Ninja Man declares Dancehall music dead

Ninja Man believes he has a lot to offer in music and society despite facing a murder charge stemming from a 2009 incident.


Legendary Dancehall superstar, Ninja Man may still be fresh out of jail but thinks the genre he helped build into a global phenomenon has gone stale.

Known as one of Jamaican music’s most controversial acts all-time, Ninja Man has never been afraid to speak his mind about musical and social happenings. Now six weeks since posting bail after spending three years in police custody on a murder charge, the ‘Don Gorgon’ is back with a vengeance as he’s spoken out against a local music industry that he believes has taken a sharp decline in recent years.

During an interview with Splash, Ninja Man intimated that he thinks the producers and artistes are mainly to blame because they aren’t putting enough into the craft, both on and off stage.

“Reggae/dancehall music is dead. As a matter of fact it is holding on to a tiny string,” he stated.
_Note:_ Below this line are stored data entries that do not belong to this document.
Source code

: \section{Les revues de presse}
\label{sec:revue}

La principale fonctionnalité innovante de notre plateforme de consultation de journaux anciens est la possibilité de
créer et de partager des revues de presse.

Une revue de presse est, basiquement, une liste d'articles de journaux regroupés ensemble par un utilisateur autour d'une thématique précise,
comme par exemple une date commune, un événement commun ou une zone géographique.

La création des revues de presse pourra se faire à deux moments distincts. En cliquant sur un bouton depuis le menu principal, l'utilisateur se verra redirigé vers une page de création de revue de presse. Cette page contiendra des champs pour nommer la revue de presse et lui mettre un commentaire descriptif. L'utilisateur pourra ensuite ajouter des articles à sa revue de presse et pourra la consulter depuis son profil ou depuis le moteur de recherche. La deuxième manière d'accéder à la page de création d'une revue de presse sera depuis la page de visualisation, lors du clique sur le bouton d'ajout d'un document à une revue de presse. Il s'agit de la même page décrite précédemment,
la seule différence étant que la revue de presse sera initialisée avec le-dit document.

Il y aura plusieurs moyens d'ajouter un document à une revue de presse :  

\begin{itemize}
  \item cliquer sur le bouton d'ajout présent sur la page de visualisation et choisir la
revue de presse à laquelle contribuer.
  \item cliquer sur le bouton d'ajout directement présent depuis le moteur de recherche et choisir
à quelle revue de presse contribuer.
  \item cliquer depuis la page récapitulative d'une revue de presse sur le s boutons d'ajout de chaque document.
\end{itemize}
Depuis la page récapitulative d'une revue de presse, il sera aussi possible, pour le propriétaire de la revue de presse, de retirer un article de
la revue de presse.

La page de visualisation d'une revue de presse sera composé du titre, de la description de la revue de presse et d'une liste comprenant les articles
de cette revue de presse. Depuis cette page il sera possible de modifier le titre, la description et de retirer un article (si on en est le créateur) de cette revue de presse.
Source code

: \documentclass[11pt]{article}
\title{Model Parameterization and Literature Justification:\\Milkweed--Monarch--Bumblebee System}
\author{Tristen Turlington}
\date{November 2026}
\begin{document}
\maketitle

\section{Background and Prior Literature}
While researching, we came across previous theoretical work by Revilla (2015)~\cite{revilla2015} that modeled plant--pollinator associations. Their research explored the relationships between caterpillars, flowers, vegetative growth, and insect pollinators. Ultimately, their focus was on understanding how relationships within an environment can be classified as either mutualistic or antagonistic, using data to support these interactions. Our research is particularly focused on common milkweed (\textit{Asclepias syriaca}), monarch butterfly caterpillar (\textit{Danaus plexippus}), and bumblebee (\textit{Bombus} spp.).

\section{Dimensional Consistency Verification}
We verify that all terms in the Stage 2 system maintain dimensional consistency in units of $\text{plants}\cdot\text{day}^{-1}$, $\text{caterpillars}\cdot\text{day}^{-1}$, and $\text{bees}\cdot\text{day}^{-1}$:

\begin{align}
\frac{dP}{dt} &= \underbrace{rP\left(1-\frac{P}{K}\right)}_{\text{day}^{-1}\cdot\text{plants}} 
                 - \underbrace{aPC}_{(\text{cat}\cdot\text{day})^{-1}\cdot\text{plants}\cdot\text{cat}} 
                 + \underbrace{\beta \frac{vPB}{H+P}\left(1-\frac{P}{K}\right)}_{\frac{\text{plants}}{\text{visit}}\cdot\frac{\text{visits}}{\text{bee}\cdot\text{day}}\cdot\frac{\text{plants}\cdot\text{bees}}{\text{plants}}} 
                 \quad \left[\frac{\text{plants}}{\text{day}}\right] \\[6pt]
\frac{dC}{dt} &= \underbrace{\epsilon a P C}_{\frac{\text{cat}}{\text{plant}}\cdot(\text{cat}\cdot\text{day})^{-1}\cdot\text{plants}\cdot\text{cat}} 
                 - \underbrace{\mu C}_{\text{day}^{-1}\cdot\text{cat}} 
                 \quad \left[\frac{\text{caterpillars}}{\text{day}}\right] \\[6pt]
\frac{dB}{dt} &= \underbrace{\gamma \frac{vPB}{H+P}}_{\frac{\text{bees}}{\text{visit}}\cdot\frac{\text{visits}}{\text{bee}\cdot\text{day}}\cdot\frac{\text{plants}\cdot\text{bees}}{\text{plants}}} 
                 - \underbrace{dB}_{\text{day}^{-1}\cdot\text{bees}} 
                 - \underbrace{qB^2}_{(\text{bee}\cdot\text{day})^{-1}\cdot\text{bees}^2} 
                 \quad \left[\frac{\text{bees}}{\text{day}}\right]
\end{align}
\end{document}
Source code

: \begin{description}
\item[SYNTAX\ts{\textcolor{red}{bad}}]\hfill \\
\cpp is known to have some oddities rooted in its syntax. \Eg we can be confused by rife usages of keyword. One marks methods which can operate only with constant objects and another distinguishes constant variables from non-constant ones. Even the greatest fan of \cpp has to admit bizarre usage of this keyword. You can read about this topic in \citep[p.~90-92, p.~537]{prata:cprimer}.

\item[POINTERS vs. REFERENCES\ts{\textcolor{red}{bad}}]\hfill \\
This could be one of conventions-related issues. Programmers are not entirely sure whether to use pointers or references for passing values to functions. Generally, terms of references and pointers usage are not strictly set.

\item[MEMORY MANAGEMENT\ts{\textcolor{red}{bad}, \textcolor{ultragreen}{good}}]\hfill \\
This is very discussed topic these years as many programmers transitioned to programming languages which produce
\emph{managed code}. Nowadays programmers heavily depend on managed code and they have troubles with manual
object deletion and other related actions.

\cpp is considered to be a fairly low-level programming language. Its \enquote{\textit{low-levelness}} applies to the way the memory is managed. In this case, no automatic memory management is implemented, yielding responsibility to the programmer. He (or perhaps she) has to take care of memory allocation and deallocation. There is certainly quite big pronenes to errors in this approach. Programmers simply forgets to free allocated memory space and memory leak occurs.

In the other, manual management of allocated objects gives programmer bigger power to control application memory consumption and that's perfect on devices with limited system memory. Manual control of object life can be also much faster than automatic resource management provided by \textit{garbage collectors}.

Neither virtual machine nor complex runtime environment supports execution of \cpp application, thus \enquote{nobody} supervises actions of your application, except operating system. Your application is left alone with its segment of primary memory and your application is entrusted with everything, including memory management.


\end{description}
“The persons who are responsible for the downfall of it are the artistes and producers who are shortchanging it.”

For Ninja Man, local music producers are much more interested in building Riddims to earn quick cash instead of nurturing the artistes they sign or work with. Since securing temporary freedom in March, Ninja Man has returned to recording, most notably with his effort, Don Gorgon Is Back (featuring Kiprich).

According to Ninja Man, he’s looking to lead a movement of awareness amongst contemporary Dancehall acts as he believes that more artistes need to further the legacy that Reggae icon, Bob Marley left behind.

“A hip-hop or R&B artiste can release one single and earn millions. We on the other hand make numerous albums and barely earn a cent,” he said.

“We are doing something wrong. We can’t expect to do the same things and get different results. No longer are artistes concentrating on carrying on the legacy that Bob Marley left.”

Meanwhile, Ninja Man expressed gratitude at being able to ‘do road’ again but remains defiant regarding his persona as he believes his images as a Dancehall bad boy has been misconstrued.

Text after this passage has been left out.